As a result, the hierarchy shown in FIG. 5(a) is formed. With regard to the R sub-pixel (target sub-pixel, n) at the center of FIG. 5(a), there are three pathways, passing through the B, R, and G sub-pixels, respectively, of the upper stage that lead to this target sub-pixel. The factor for the value Vn of the target sub-pixel will thus be ( 1/10)×( 3/10)+( 3/10)×( 3/10)+( 6/10)×( 3/10)= 30/100.

The factor for the other sub-pixels for the lowermost stage are determined in like manner so that the value V(n) after the degrees of contribution to luminance are taken into account is V(n)=( 6/100)×V_n−2+( 4/100)×V_n−1+( 30/100)×V_n+( 54/100)×V_n+1+( 6/100)×V_n+2.

Likewise, the filtering process when the target sub-pixel is a G sub-pixel is shown in FIG. 5(b). The filtering process when the target sub-pixel is a B sub-pixel is shown in FIG. 5(c).
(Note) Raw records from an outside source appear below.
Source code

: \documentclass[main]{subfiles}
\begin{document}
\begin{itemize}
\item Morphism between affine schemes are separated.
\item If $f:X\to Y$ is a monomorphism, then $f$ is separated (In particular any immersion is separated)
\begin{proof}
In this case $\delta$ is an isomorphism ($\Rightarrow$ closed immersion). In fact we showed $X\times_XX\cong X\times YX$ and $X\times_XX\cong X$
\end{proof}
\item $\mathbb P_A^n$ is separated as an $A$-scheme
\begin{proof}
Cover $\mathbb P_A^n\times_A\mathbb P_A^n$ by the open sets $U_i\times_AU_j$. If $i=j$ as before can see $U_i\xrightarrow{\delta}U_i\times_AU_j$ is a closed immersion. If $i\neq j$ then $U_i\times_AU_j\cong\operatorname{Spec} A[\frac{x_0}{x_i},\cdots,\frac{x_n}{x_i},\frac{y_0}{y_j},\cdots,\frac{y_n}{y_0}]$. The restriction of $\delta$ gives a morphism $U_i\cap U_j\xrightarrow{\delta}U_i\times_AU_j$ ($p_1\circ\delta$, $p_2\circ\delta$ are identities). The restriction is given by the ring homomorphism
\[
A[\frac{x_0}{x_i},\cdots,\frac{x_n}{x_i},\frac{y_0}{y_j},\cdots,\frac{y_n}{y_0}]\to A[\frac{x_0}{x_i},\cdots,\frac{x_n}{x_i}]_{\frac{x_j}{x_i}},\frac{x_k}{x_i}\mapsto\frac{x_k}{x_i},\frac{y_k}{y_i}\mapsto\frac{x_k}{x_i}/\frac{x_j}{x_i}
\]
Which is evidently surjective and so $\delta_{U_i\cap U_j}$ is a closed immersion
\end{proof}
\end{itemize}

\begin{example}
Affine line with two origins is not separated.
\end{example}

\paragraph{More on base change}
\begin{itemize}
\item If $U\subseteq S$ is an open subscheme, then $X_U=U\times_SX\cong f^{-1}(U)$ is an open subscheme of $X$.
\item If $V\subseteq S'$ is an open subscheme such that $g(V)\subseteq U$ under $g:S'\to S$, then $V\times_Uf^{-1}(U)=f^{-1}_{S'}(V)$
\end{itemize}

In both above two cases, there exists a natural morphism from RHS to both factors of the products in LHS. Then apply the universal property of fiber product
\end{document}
As is clear from FIG. 5, when factors of two stages are used, the factors are applied to a total of five sub-pixels centered about the target sub-pixel.

As examples of modifications of the above, those shown in FIG. 6(a)–(c) (where equal factors of (⅓) are allocated to the second stage) and in FIG. 7(a)–(c) (where equal factors of (⅓) are allocated to the first stage) is given. Even when equal allocation is performed on a part of the stages as in these examples, if factors that reflect the degrees of contribution to luminance are used in the other stages, this is adequate for practical purposes in many cases. This invention also includes cases where the above is applied to three or more stages.

Also, instead of using factors such that R:G:B=3:6:1 as in the above-described case, the characteristics of the display device may be measured and factors may be set based on the measured values. The characteristics unique to a display device can thereby be taken into account in the filtering process to achieve further improvement of the display quality.

Based on the above description, the flow of the display method of the first embodiment of this invention is now described with reference to FIG. 2. First, in step 1, the display information are input to the display information input means 1. The three-times magnified image (sub-pixel image) corresponding to the input display information is then taken from the three-times magnified image data storage means 4 (step 2). This image is typically raster font data.

Next in step 3, the display control means 2 initializes the target sub-pixel in the acquired three-times magnified image to the initial position at the upper left. In step 4, the filtering process means 5 performs the filtering process on the target sub-pixel using factors that take into account the degrees of contribution to luminance of the R, G and B sub-pixels. Here, the factors of any of FIGS. 4(a)–(c) to 7(a)–(c) may be used as the filtering process factors.

After completion of the filtering process, the filtering process means 5 returns the processed image data to the display control means 2. The display control means 2 stores the received data in the display image storage means 7 (step 5).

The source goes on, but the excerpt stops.